Data provided =>

──────────

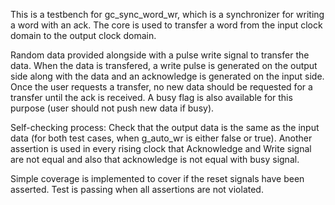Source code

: This is a testbench for gc_sync_word_wr, which is a synchronizer for writing a word with an ack. The core is used to transfer a word from the input clock domain to the output clock domain.  

Random data provided alongside with a pulse write signal to transfer the data. When the data is transfered, a write pulse is generated on the output side along with the data and an acknowledge is generated on the input side. Once the user requests a transfer, no new data should be requested for a transfer until the ack is received. A busy flag is also available for this purpose (user should not push new data if busy).

Self-checking process: Check that the output data is the same as the input data (for both test cases, when g_auto_wr is either false or true).
Another assertion is used in every rising clock that Acknowledge and Write signal are not equal and also that acknowledge is not equal with busy signal.

Simple coverage is implemented to cover if the reset signals have been asserted. Test is passing when all assertions are not violated.
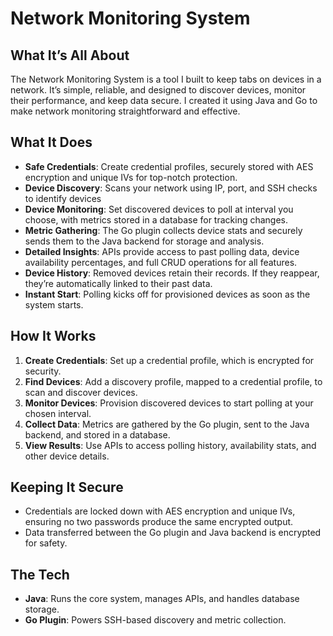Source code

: # Network Monitoring System

## What It’s All About

The Network Monitoring System is a tool I built to keep tabs on devices in a network. It’s simple, reliable, and designed to discover devices, monitor their performance, and keep data secure. I created it using Java and Go to make network monitoring straightforward and effective.

## What It Does

- **Safe Credentials**: Create credential profiles, securely stored with AES encryption and unique IVs for top-notch protection.
- **Device Discovery**: Scans your network using IP, port, and SSH checks to identify devices
- **Device Monitoring**: Set discovered devices to poll at interval you choose, with metrics stored in a database for tracking changes.
- **Metric Gathering**: The Go plugin collects device stats and securely sends them to the Java backend for storage and analysis.
- **Detailed Insights**: APIs provide access to past polling data, device availability percentages, and full CRUD operations for all features.
- **Device History**: Removed devices retain their records. If they reappear, they’re automatically linked to their past data.
- **Instant Start**: Polling kicks off for provisioned devices as soon as the system starts.

## How It Works

1. **Create Credentials**: Set up a credential profile, which is encrypted for security.
2. **Find Devices**: Add a discovery profile, mapped to a credential profile, to scan and discover devices.
3. **Monitor Devices**: Provision discovered devices to start polling at your chosen interval.
4. **Collect Data**: Metrics are gathered by the Go plugin, sent to the Java backend, and stored in a database.
5. **View Results**: Use APIs to access polling history, availability stats, and other device details.

## Keeping It Secure

- Credentials are locked down with AES encryption and unique IVs, ensuring no two passwords produce the same encrypted output.
- Data transferred between the Go plugin and Java backend is encrypted for safety.

## The Tech

- **Java**: Runs the core system, manages APIs, and handles database storage.
- **Go Plugin**: Powers SSH-based discovery and metric collection.
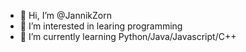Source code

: - 👋 Hi, I’m @JannikZorn
- 👀 I’m interested in learing programming
- 🌱 I’m currently learning Python/Java/Javascript/C++

<!---
JannikZorn/JannikZorn is a ✨ special ✨ repository because its `README.md` (this file) appears on your GitHub profile.
You can click the Preview link to take a look at your changes.
--->
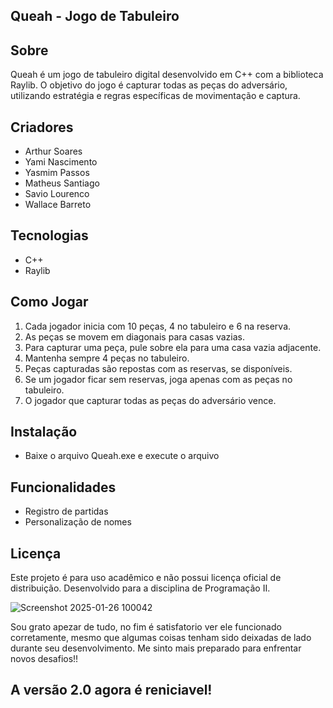 ## Queah - Jogo de Tabuleiro

## Sobre

Queah é um jogo de tabuleiro digital desenvolvido em C++ com a biblioteca Raylib. O objetivo do jogo é capturar todas as peças do adversário, utilizando estratégia e regras específicas de movimentação e captura.

## Criadores

* Arthur Soares 
* Yami Nascimento 
* Yasmim Passos 
* Matheus Santiago
* Savio Lourenco
* Wallace Barreto

## Tecnologias

* C++
* Raylib

## Como Jogar

1. Cada jogador inicia com 10 peças, 4 no tabuleiro e 6 na reserva.
2. As peças se movem em diagonais para casas vazias.
3. Para capturar uma peça, pule sobre ela para uma casa vazia adjacente.
4. Mantenha sempre 4 peças no tabuleiro.
5. Peças capturadas são repostas com as reservas, se disponíveis.
6. Se um jogador ficar sem reservas, joga apenas com as peças no tabuleiro.
7. O jogador que capturar todas as peças do adversário vence.

## Instalação

* Baixe o arquivo Queah.exe e execute o arquivo

## Funcionalidades

* Registro de partidas
* Personalização de nomes

## Licença

Este projeto é para uso acadêmico e não possui licença oficial de distribuição. Desenvolvido para a disciplina de Programação II.

  
![Screenshot 2025-01-26 100042](https://github.com/user-attachments/assets/a43560ab-230f-4dcd-8d37-63e4c1221bcd)

  Sou grato apezar de tudo, no fim é satisfatorio ver ele funcionado corretamente, mesmo que algumas coisas tenham sido deixadas de lado durante seu desenvolvimento. Me sinto mais preparado para enfrentar novos desafios!!

  ## A versão 2.0 agora é reniciavel!
  

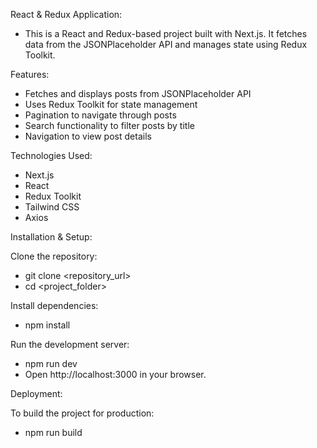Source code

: React & Redux Application:

- This is a React and Redux-based project built with Next.js. It fetches data from the JSONPlaceholder API and manages state using Redux Toolkit.

Features:

- Fetches and displays posts from JSONPlaceholder API
- Uses Redux Toolkit for state management
- Pagination to navigate through posts
- Search functionality to filter posts by title
- Navigation to view post details

Technologies Used:

- Next.js
- React
- Redux Toolkit
- Tailwind CSS
- Axios

Installation & Setup:

Clone the repository:

- git clone <repository_url>
- cd <project_folder>

Install dependencies:

- npm install

Run the development server:

- npm run dev
- Open http://localhost:3000 in your browser.

Deployment:

To build the project for production:

- npm run build
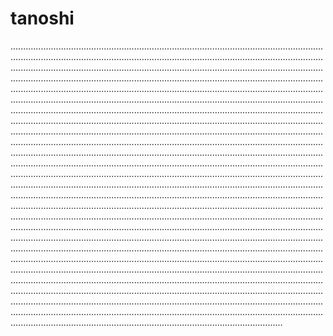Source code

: # tanoshi

....................................................................................................................................................................................................................................................................................................................................................................................................................................................................................................................................................................................................................................................................................................................................................................................................................................................................................................................................................................................................................................................................................................................................................................................................................................................................................................................................................................................................................................................................................................................................................................................................................................................................................................................................................................................................................................................................................................................................................................................................................................................................................................................................................................................................................................................................................................................................................................................................................................................................................................................................................................................................................................................................................................................................................................................................................................................................................................................................................................................................................................................................................................................................................................................................................................................................................................................................................................................................................................................................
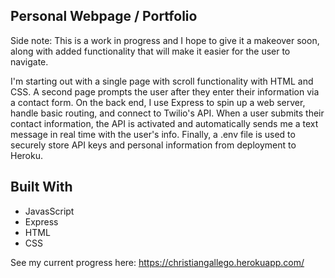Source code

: ## Personal Webpage / Portfolio

Side note: This is a work in progress and I hope to give it a makeover soon, along with added functionality that will make it easier for the user to navigate.

I'm starting out with a single page with scroll functionality with HTML and CSS. A second page prompts the user after they enter their information via a contact form. On the back end, I use Express to spin up a web server, handle basic routing, and connect to Twilio's API. When a user submits their contact information, the API is activated and automatically sends me a text message in real time with the user's info. Finally, a .env file is used to securely store API keys and personal information from deployment to Heroku. 

## Built With

* JavasScript
* Express
* HTML
* CSS

See my current progress here: https://christiangallego.herokuapp.com/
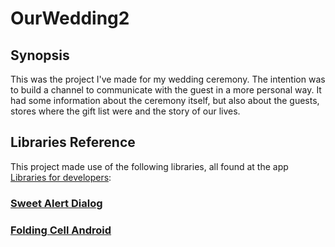 # OurWedding2

## Synopsis
This was the project I've made for my wedding ceremony. The intention was to build a channel to communicate with the guest in a more personal way. It had some information about the ceremony itself, but also about the guests, stores where the gift list were and the story of our lives.

## Libraries Reference
This project made use of the following libraries, all found at the app [Libraries for developers](https://play.google.com/store/apps/details?id=com.desarrollodroide.repos&hl=en):

### [Sweet Alert Dialog](https://github.com/pedant/sweet-alert-dialog)
### [Folding Cell Android](https://github.com/Ramotion/folding-cell-android)
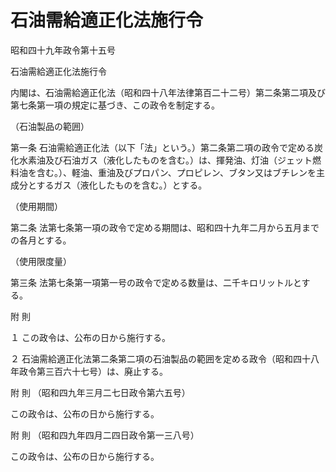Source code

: # 石油需給適正化法施行令

昭和四十九年政令第十五号

石油需給適正化法施行令

内閣は、石油需給適正化法（昭和四十八年法律第百二十二号）第二条第二項及び第七条第一項の規定に基づき、この政令を制定する。

（石油製品の範囲）

第一条 石油需給適正化法（以下「法」という。）第二条第二項の政令で定める炭化水素油及び石油ガス（液化したものを含む。）は、揮発油、灯油（ジェット燃料油を含む。）、軽油、重油及びプロパン、プロピレン、ブタン又はブチレンを主成分とするガス（液化したものを含む。）とする。

（使用期間）

第二条 法第七条第一項の政令で定める期間は、昭和四十九年二月から五月までの各月とする。

（使用限度量）

第三条 法第七条第一項第一号の政令で定める数量は、二千キロリットルとする。

附 則

１ この政令は、公布の日から施行する。

２ 石油需給適正化法第二条第二項の石油製品の範囲を定める政令（昭和四十八年政令第三百六十七号）は、廃止する。

附 則 （昭和四九年三月二七日政令第六五号）

この政令は、公布の日から施行する。

附 則 （昭和四九年四月二四日政令第一三八号）

この政令は、公布の日から施行する。
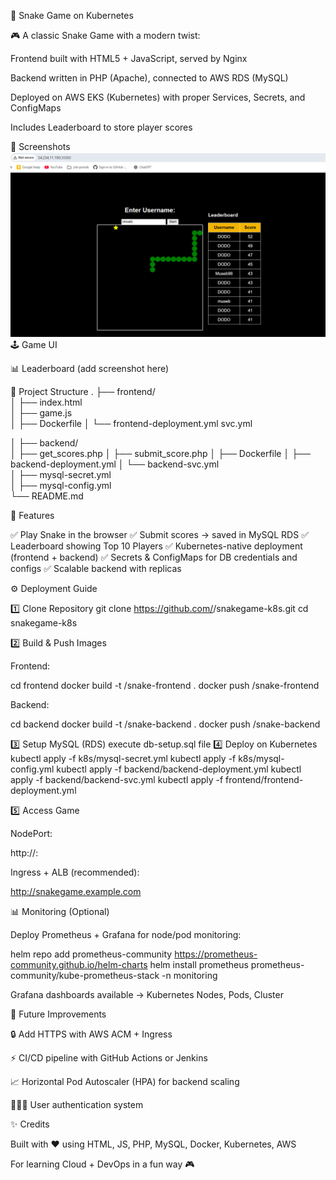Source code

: 🐍 Snake Game on Kubernetes

🎮 A classic Snake Game with a modern twist:

Frontend built with HTML5 + JavaScript, served by Nginx

Backend written in PHP (Apache), connected to AWS RDS (MySQL)

Deployed on AWS EKS (Kubernetes) with proper Services, Secrets, and ConfigMaps

Includes Leaderboard to store player scores

📸 Screenshots
![Snake Game Screenshot](./game-screenshot.png)
🕹️ Game UI


📊 Leaderboard
(add screenshot here)

📂 Project Structure
.
├── frontend/                  
│   ├── index.html             
│   ├── game.js               
│   ├── Dockerfile
│   └── frontend-deployment.yml svc.yml



│
├── backend/                   
│   ├── get_scores.php
│   ├── submit_score.php
│   ├── Dockerfile
│   ├── backend-deployment.yml
│   └── backend-svc.yml                      
│   ├── mysql-secret.yml       
│   ├── mysql-config.yml       
└── README.md

🚀 Features

✅ Play Snake in the browser
✅ Submit scores → saved in MySQL RDS
✅ Leaderboard showing Top 10 Players
✅ Kubernetes-native deployment (frontend + backend)
✅ Secrets & ConfigMaps for DB credentials and configs
✅ Scalable backend with replicas

⚙️ Deployment Guide

1️⃣ Clone Repository
git clone https://github.com/<your-username>/snakegame-k8s.git
cd snakegame-k8s

2️⃣ Build & Push Images

Frontend:

cd frontend
docker build -t <dockerhub-username>/snake-frontend .
docker push <dockerhub-username>/snake-frontend


Backend:

cd backend
docker build -t <dockerhub-username>/snake-backend .
docker push <dockerhub-username>/snake-backend

3️⃣ Setup MySQL (RDS)
 execute db-setup.sql file 
4️⃣ Deploy on Kubernetes
kubectl apply -f k8s/mysql-secret.yml
kubectl apply -f k8s/mysql-config.yml
kubectl apply -f backend/backend-deployment.yml
kubectl apply -f backend/backend-svc.yml
kubectl apply -f frontend/frontend-deployment.yml

5️⃣ Access Game

NodePort:

http://<node-public-ip>:<nodePort>


Ingress + ALB (recommended):

http://snakegame.example.com

📊 Monitoring (Optional)

Deploy Prometheus + Grafana for node/pod monitoring:

helm repo add prometheus-community https://prometheus-community.github.io/helm-charts
helm install prometheus prometheus-community/kube-prometheus-stack -n monitoring


Grafana dashboards available → Kubernetes Nodes, Pods, Cluster

🎯 Future Improvements

🔒 Add HTTPS with AWS ACM + Ingress

⚡ CI/CD pipeline with GitHub Actions or Jenkins

📈 Horizontal Pod Autoscaler (HPA) for backend scaling

🧑‍🤝‍🧑 User authentication system

✨ Credits

Built with ❤️ using HTML, JS, PHP, MySQL, Docker, Kubernetes, AWS

For learning Cloud + DevOps in a fun way 🎮
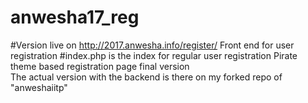 # anwesha17_reg
#Version live on http://2017.anwesha.info/register/
Front end for user registration
#index.php is the index for regular user registration
Pirate theme based registration page final version<br>
The actual version with the backend is there on my forked repo of "anweshaiitp"
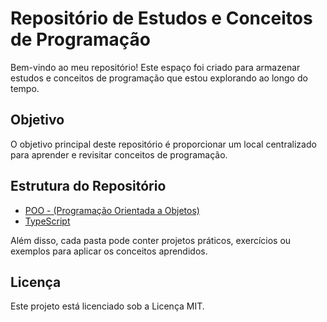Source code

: # Repositório de Estudos e Conceitos de Programação

Bem-vindo ao meu repositório! Este espaço foi criado para armazenar estudos e conceitos de programação que estou explorando ao longo do tempo.

## Objetivo

O objetivo principal deste repositório é proporcionar um local centralizado para aprender e revisitar conceitos de programação.

## Estrutura do Repositório

- [POO - (Programação Orientada a Objetos)](./POO/java.md)
- [TypeScript](/TypeScript/typescript.md)

Além disso, cada pasta pode conter projetos práticos, exercícios ou exemplos para aplicar os conceitos aprendidos.

## Licença

Este projeto está licenciado sob a Licença MIT.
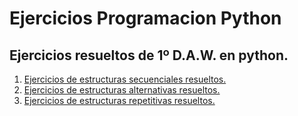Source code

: # Ejercicios Programacion Python

## Ejercicios resueltos de 1º D.A.W. en python.

1. [Ejercicios de estructuras secuenciales resueltos.](./EstructurasSecuencialesPython/README.md)
1. [Ejercicios de estructuras alternativas resueltos.](./EjerciciosAlternativasPython/README.md)
1. [Ejercicios de estructuras repetitivas resueltos.](./EstructurasRepetitivasPython/README.md)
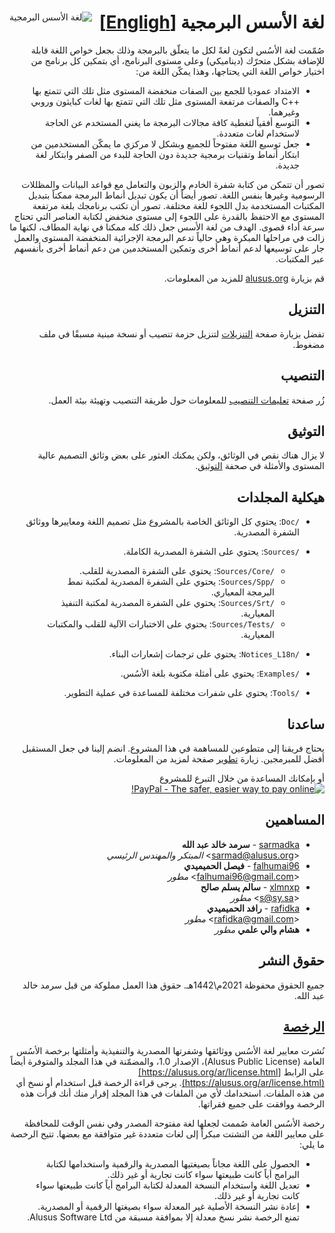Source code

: <div dir="rtl">
<img
  alt="لغة الأسس البرمجية"
  align="left"
  src="https://alusus.org/Resources/logo.gif"
/>

# لغة الأسس البرمجية [[Engligh]](readme.md)

صُمّمت لغة الأسُس لتكون لغةً لكل ما يتعلّق بالبرمجة وذلك بجعل خواص اللغة قابلة للإضافة بشكل متحرّك (ديناميكي) وعلى مستوى البرنامج، أي بتمكين كل برنامج من اختيار خواص اللغة التي يحتاجها، وهذا يمكّن اللغة من:
* الامتداد عموديا للجمع بين الصفات منخفضة المستوى مثل تلك التي تتمتع بها ++C والصفات مرتفعة المستوى مثل تلك التي تتمتع بها لغات كبايثون وروبي وغيرهما.
* التوسع أفقياً لتغطية كافة مجالات البرمجة ما يغني المستخدم عن الحاجة لاستخدام لغات متعددة.
* جعل توسيع اللغة مفتوحاً للجميع وبشكل لا مركزي ما يمكّن المستخدمين من ابتكار أنماط وتقنيات برمجية جديدة دون الحاجة للبدء من الصفر وابتكار لغة جديدة.

تصور أن تتمكن من كتابة شفرة الخادم والزبون والتعامل مع قواعد البيانات والمظللات الرسومية وغيرها بنفس اللغة. تصور أيضاً أن يكون تبديل أنماط البرمجة ممكناً بتبديل المكتبات المستخدمة بدل اللجوء للغة مختلفة. تصور أن تكتب برنامجك بلغة مرتفعة المستوى مع الاحتفظ بالقدرة على اللجوء إلى مستوى منخفض لكتابة العناصر التي تحتاج سرعة أداء قصوى. الهدف من لغة الأسس جعل ذلك كله ممكنا في نهاية المطاف، لكنها ما زالت في مراحلها المبكرة وهي حالياً تدعم البرمجة الإجرائية المنخفضة المستوى والعمل جار على توسيعها لدعم أنماط أخرى وتمكين المستخدمين من دعم أنماط أخرى بأنفسهم عبر المكتبات.

قم بزيارة [alusus.org](https://alusus.org) للمزيد من المعلومات.

## التنزيل

تفضل بزيارة صفحة [التنزيلات](https://alusus.org/ar/download.html) لتنزيل حزمة تنصيب أو نسخة مبنية مسبقًا في ملف مضغوط.

## التنصيب

زُر صفحة [تعليمات التنصيب](https://alusus.org/Documents/setup.ar.html) للمعلومات حول طريقة التنصيب وتهيئة بيئة العمل.

## التوثيق

لا يزال هناك نقص في الوثائق، ولكن يمكنك العثور على بعض وثائق التصميم عالية المستوى والأمثلة في صحفة
[التوثيق](https://alusus.org/ar/documentation.html).

## هيكلية المجلدات

* `/Doc`: يحتوي كل الوثائق الخاصة بالمشروع مثل تصميم اللغة ومعاييرها ووثائق الشفرة المصدرية.

* `/Sources`: يحتوي على الشفرة المصدرية الكاملة.
  - `/Sources/Core`: يحتوي على الشفرة المصدرية للقلب.
  - `/Sources/Spp`: يحتوي على الشفرة المصدرية لمكتبة نمط البرمجة المعياري.
  - `/Sources/Srt`: يحتوي على الشفرة المصدرية لمكتبة التنفيذ المعيارية.
  - `/Sources/Tests`: يحتوي على الاختبارات الآلية للقلب والمكتبات المعيارية.

* `/Notices_L18n`: يحتوي على ترجمات إشعارات البناء.

* `/Examples`: يحتوي على أمثلة مكتوبة بلغة الأسُس.

* `/Tools`: يحتوي على شفرات مختلفة للمساعدة في عملية التطوير.

## ساعدنا

يحتاج فريقنا إلى متطوعين للمساهمة في هذا المشروع. انضم إلينا في جعل المستقبل أفضل للمبرمجين. زيارة
[تطوير](https://alusus.org/ar/development.html) صفحة لمزيد من المعلومات.

أو بإمكانك المساعدة من خلال التبرع للمشروع<br/>
[![PayPal - The safer, easier way to pay online!](https://www.paypalobjects.com/en_US/i/btn/btn_donateCC_LG.gif)](https://paypal.me/alusus)

## المساهمين

* [sarmadka](https://github.com/sarmadka) - **سرمد خالد عبد الله**<br/>
&lt;sarmad@alusus.org&gt; *المبتكر والمهندس الرئيسي*
* [falhumai96](https://github.com/falhumai96) - **فيصل الحميميدي**<br/>
&lt;falhumai96@gmail.com&gt; *مطور*
* [xlmnxp](https://github.com/xlmnxp) - **سالم يسلم صالح**<br/>
&lt;s@sy.sa&gt; *مطور*
* [rafidka](https://github.com/rafidka) - **رافد الحميميدي**<br/>
&lt;rafidka@gmail.com&gt; *مطور*
* **هشام والي علمي** *مطور*

## حقوق النشر

جميع الحقوق محفوظة 2021م\1442هـ.
حقوق هذا العمل مملوكة من قبل سرمد خالد عبد الله.

## [الرخصة](license.txt)

نُشرت معايير لغة الأسُس ووثائقها وشفرتها المصدرية والتنفيذية وأمثلتها برخصة
الأسُس العامة (Alusus Public License)، الإصدار 1.0، والمضمّنة في هذا المجلد
والمتوفرة أيضاً على الرابط [https://alusus.org/ar/license.html](https://alusus.org/ar/license.html).
يرجى قراءة الرخصة قبل استخدام أو نسخ أي من هذه الملفات. استخدامك لأي من الملفات في هذا
المجلد إقرار منك أنك قرأت هذه الرخصة ووافقت على جميع فقراتها.

رخصة الأسُس العامة صُممت لجعلها لغة مفتوحة المصدر وفي نفس الوقت للمحافظة على
معايير اللغة من التشتت مبكراً إلى لغات متعددة غير متوافقة مع بعضها. تتيح
الرخصة ما يلي:
* الحصول على اللغة مجاناً بصيغتيها المصدرية والرقمية واستخدامها لكتابة البرامج
  أياً كانت طبيعتها سواء كانت تجارية أو غير ذلك.
* تعديل اللغة واستخدام النسخة المعدلة لكتابة البرامج أياً كانت طبيعتها سواء كانت
  تجارية أو غير ذلك.
* إعادة نشر النسخة الأصلية غير المعدلة سواء بصيغتها الرقمية أو المصدرية. تمنع
  الرخصة نشر نسخ معدلة إلا بموافقة مسبقة من Alusus Software Ltd.
</div>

──────────

Exercise =>
Report each line of the records that holds the word "Next".

Solution =>
- This is a React and Redux-based project built with Next.js. It fetches data from the JSONPlaceholder API and manages state using Redux Toolkit.
- Next.js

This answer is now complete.